A line qualifies if it holds the string "sidebar". Copy every qualifying line from the records.
BEGIN Available data
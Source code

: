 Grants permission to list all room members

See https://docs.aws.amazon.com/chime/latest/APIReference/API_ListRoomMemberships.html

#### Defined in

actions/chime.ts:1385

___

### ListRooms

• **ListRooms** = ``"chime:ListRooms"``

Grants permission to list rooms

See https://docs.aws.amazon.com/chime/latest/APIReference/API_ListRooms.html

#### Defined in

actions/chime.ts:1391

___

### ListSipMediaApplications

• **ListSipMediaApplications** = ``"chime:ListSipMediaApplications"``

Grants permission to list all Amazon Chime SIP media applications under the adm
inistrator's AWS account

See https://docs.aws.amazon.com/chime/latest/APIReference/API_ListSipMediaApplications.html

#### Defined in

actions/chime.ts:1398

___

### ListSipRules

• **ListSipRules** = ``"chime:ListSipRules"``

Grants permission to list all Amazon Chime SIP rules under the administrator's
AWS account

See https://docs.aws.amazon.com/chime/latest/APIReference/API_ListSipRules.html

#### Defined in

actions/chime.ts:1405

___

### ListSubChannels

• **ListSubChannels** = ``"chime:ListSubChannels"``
END Available data
BEGIN Available data
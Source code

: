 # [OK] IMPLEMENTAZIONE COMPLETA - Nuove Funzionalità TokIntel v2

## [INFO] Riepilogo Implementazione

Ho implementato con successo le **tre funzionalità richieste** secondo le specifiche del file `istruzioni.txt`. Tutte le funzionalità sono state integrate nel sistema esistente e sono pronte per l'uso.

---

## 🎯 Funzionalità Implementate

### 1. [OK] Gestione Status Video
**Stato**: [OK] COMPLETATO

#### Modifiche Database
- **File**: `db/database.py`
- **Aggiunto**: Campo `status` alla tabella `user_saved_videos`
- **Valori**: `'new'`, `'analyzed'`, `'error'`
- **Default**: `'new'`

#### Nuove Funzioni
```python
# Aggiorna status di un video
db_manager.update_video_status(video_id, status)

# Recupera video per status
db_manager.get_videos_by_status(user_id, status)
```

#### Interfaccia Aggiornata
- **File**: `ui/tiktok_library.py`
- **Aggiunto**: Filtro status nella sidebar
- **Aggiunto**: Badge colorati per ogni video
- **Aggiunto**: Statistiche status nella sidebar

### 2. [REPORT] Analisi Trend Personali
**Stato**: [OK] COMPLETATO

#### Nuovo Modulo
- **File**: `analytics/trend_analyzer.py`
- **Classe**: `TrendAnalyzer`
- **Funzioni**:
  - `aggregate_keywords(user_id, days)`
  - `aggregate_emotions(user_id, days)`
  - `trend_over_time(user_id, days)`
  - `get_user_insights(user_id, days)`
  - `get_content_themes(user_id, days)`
END Available data
[Exercise output]
- **Aggiunto**: Filtro status nella sidebar
- **Aggiunto**: Statistiche status nella sidebar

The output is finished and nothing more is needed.